What the task requires: Line count for "workspace": state how many lines of the data below include it, and output nothing more.

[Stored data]
____
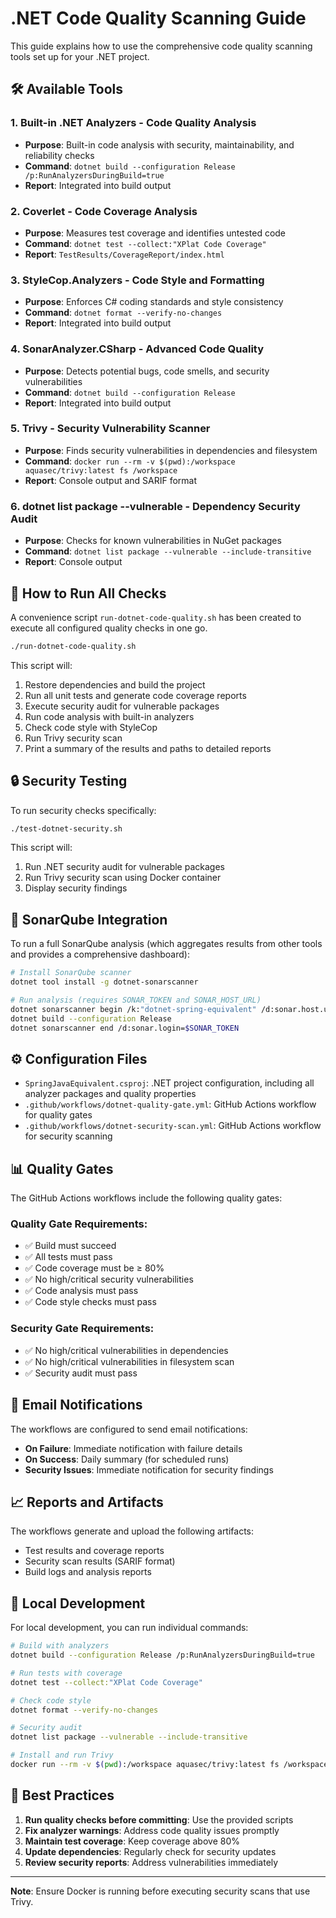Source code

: # .NET Code Quality Scanning Guide

This guide explains how to use the comprehensive code quality scanning tools set up for your .NET project.

## 🛠️ Available Tools

### 1. **Built-in .NET Analyzers** - Code Quality Analysis
- **Purpose**: Built-in code analysis with security, maintainability, and reliability checks
- **Command**: `dotnet build --configuration Release /p:RunAnalyzersDuringBuild=true`
- **Report**: Integrated into build output

### 2. **Coverlet** - Code Coverage Analysis
- **Purpose**: Measures test coverage and identifies untested code
- **Command**: `dotnet test --collect:"XPlat Code Coverage"`
- **Report**: `TestResults/CoverageReport/index.html`

### 3. **StyleCop.Analyzers** - Code Style and Formatting
- **Purpose**: Enforces C# coding standards and style consistency
- **Command**: `dotnet format --verify-no-changes`
- **Report**: Integrated into build output

### 4. **SonarAnalyzer.CSharp** - Advanced Code Quality
- **Purpose**: Detects potential bugs, code smells, and security vulnerabilities
- **Command**: `dotnet build --configuration Release`
- **Report**: Integrated into build output

### 5. **Trivy** - Security Vulnerability Scanner
- **Purpose**: Finds security vulnerabilities in dependencies and filesystem
- **Command**: `docker run --rm -v $(pwd):/workspace aquasec/trivy:latest fs /workspace`
- **Report**: Console output and SARIF format

### 6. **dotnet list package --vulnerable** - Dependency Security Audit
- **Purpose**: Checks for known vulnerabilities in NuGet packages
- **Command**: `dotnet list package --vulnerable --include-transitive`
- **Report**: Console output

## 🚀 How to Run All Checks

A convenience script `run-dotnet-code-quality.sh` has been created to execute all configured quality checks in one go.

```bash
./run-dotnet-code-quality.sh
```

This script will:
1. Restore dependencies and build the project
2. Run all unit tests and generate code coverage reports
3. Execute security audit for vulnerable packages
4. Run code analysis with built-in analyzers
5. Check code style with StyleCop
6. Run Trivy security scan
7. Print a summary of the results and paths to detailed reports

## 🔒 Security Testing

To run security checks specifically:

```bash
./test-dotnet-security.sh
```

This script will:
1. Run .NET security audit for vulnerable packages
2. Run Trivy security scan using Docker container
3. Display security findings

## 🐳 SonarQube Integration

To run a full SonarQube analysis (which aggregates results from other tools and provides a comprehensive dashboard):

```bash
# Install SonarQube scanner
dotnet tool install -g dotnet-sonarscanner

# Run analysis (requires SONAR_TOKEN and SONAR_HOST_URL)
dotnet sonarscanner begin /k:"dotnet-spring-equivalent" /d:sonar.host.url=$SONAR_HOST_URL /d:sonar.login=$SONAR_TOKEN
dotnet build --configuration Release
dotnet sonarscanner end /d:sonar.login=$SONAR_TOKEN
```

## ⚙️ Configuration Files

- `SpringJavaEquivalent.csproj`: .NET project configuration, including all analyzer packages and quality properties
- `.github/workflows/dotnet-quality-gate.yml`: GitHub Actions workflow for quality gates
- `.github/workflows/dotnet-security-scan.yml`: GitHub Actions workflow for security scanning

## 📊 Quality Gates

The GitHub Actions workflows include the following quality gates:

### Quality Gate Requirements:
- ✅ Build must succeed
- ✅ All tests must pass
- ✅ Code coverage must be ≥ 80%
- ✅ No high/critical security vulnerabilities
- ✅ Code analysis must pass
- ✅ Code style checks must pass

### Security Gate Requirements:
- ✅ No high/critical vulnerabilities in dependencies
- ✅ No high/critical vulnerabilities in filesystem scan
- ✅ Security audit must pass

## 🚨 Email Notifications

The workflows are configured to send email notifications:
- **On Failure**: Immediate notification with failure details
- **On Success**: Daily summary (for scheduled runs)
- **Security Issues**: Immediate notification for security findings

## 📈 Reports and Artifacts

The workflows generate and upload the following artifacts:
- Test results and coverage reports
- Security scan results (SARIF format)
- Build logs and analysis reports

## 🔧 Local Development

For local development, you can run individual commands:

```bash
# Build with analyzers
dotnet build --configuration Release /p:RunAnalyzersDuringBuild=true

# Run tests with coverage
dotnet test --collect:"XPlat Code Coverage"

# Check code style
dotnet format --verify-no-changes

# Security audit
dotnet list package --vulnerable --include-transitive

# Install and run Trivy
docker run --rm -v $(pwd):/workspace aquasec/trivy:latest fs /workspace
```

## 📝 Best Practices

1. **Run quality checks before committing**: Use the provided scripts
2. **Fix analyzer warnings**: Address code quality issues promptly
3. **Maintain test coverage**: Keep coverage above 80%
4. **Update dependencies**: Regularly check for security updates
5. **Review security reports**: Address vulnerabilities immediately

---

**Note**: Ensure Docker is running before executing security scans that use Trivy.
____
Response box: 2